Detailed summary, study No.4, Parke-Davis 945-211

This 8-week randomized, double-blind study compared the efficacy of gabapentin to placebo for the treatment of post-herpetic neuralgia. As in study 945-210, gabapentin (or matching placebo) was sequentially titrated through a range of dosages (900, 1800, 2400 mg/day) until a dosage of 3600 mg/day was reached, or the highest well tolerated dosage below 3600 mg/day. This "force titration" phase was 4-weeks in duration. During the second 4-week period of double-blind treatment, the maximum well tolerated dosage of gabapentin was maintained. As mentioned previously, this forced-titration design - to a single gabapentin dosage, or to the next highest dosage based on tolerability - is insufficient to establish a dose- response relationship for the drug. The primary efficacy measurement was the change from baseline in the average daily pain rating scores (similar to 945-210).
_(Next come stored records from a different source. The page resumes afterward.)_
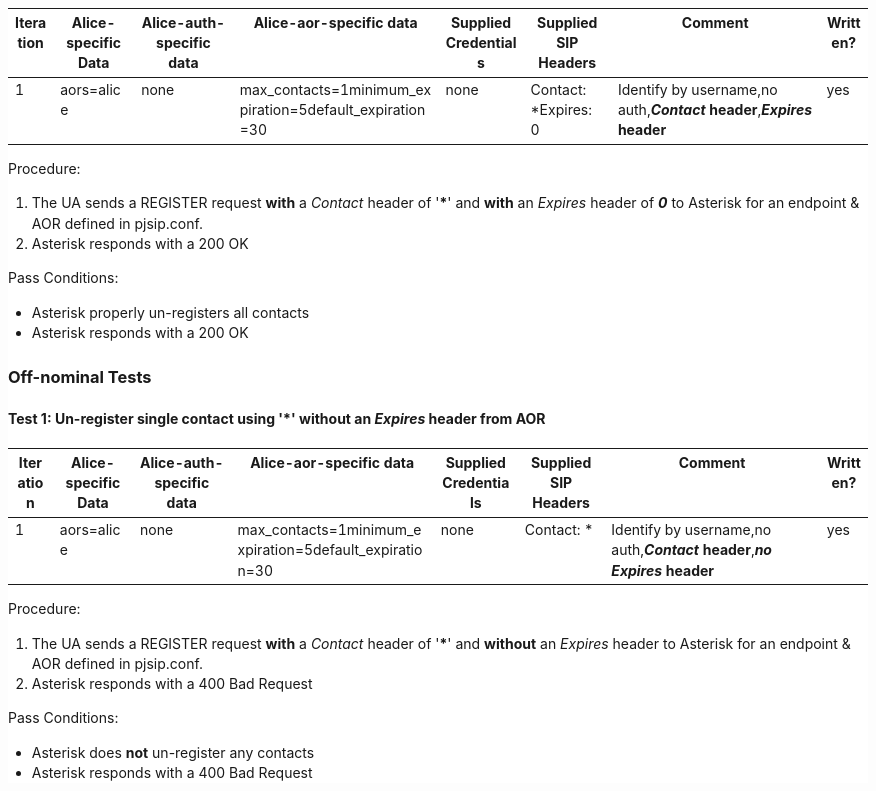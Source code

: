 

| Iteration | Alice-specific Data | Alice-auth-specific data | Alice-aor-specific data | Supplied Credentials | Supplied SIP Headers | Comment | Written? |
| --- | --- | --- | --- | --- | --- | --- | --- |
| 1 | aors=alice | none | max_contacts=1minimum_expiration=5default_expiration=30 | none | Contact: \*Expires: 0 | Identify by username,no auth,***Contact* header**,***Expires* header** | yes |

Procedure:

1. The UA sends a REGISTER request **with** a *Contact* header of '**\***' and **with** an *Expires* header of ***0*** to Asterisk for an endpoint & AOR defined in pjsip.conf.
2. Asterisk responds with a 200 OK

Pass Conditions:

* Asterisk properly un-registers all contacts
* Asterisk responds with a 200 OK

### Off-nominal Tests

#### Test 1: Un-register single contact using '\*' without an *Expires* header from AOR



| Iteration | Alice-specific Data | Alice-auth-specific data | Alice-aor-specific data | Supplied Credentials | Supplied SIP Headers | Comment | Written? |
| --- | --- | --- | --- | --- | --- | --- | --- |
| 1 | aors=alice | none | max_contacts=1minimum_expiration=5default_expiration=30 | none | Contact: \* | Identify by username,no auth,***Contact* header**,***no Expires* header** | yes |

Procedure:

1. The UA sends a REGISTER request **with** a *Contact* header of '**\***' and **without** an *Expires* header to Asterisk for an endpoint & AOR defined in pjsip.conf.
2. Asterisk responds with a 400 Bad Request

Pass Conditions:

* Asterisk does **not** un-register any contacts
* Asterisk responds with a 400 Bad Request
The pain score was derived from an 11-point Likert scale in which 0 represented "no pain" and 10 represented the "worst pain possible." Results showed that gabapentin treated patients experienced a statistically significant reduction in the mean pain score from baseline relative to placebo-treated patients (p=0.001). However, as for study 945-210, the study design was insufficient to determine the dose-response relationship of gabapentin since a single final dosage (3600 mg/day) was used in the trial. Thus, this study does not provide substantial evidence of increased efficacy of gabapentin for post-herpetic neuralgia at doses above 1800 mg/day.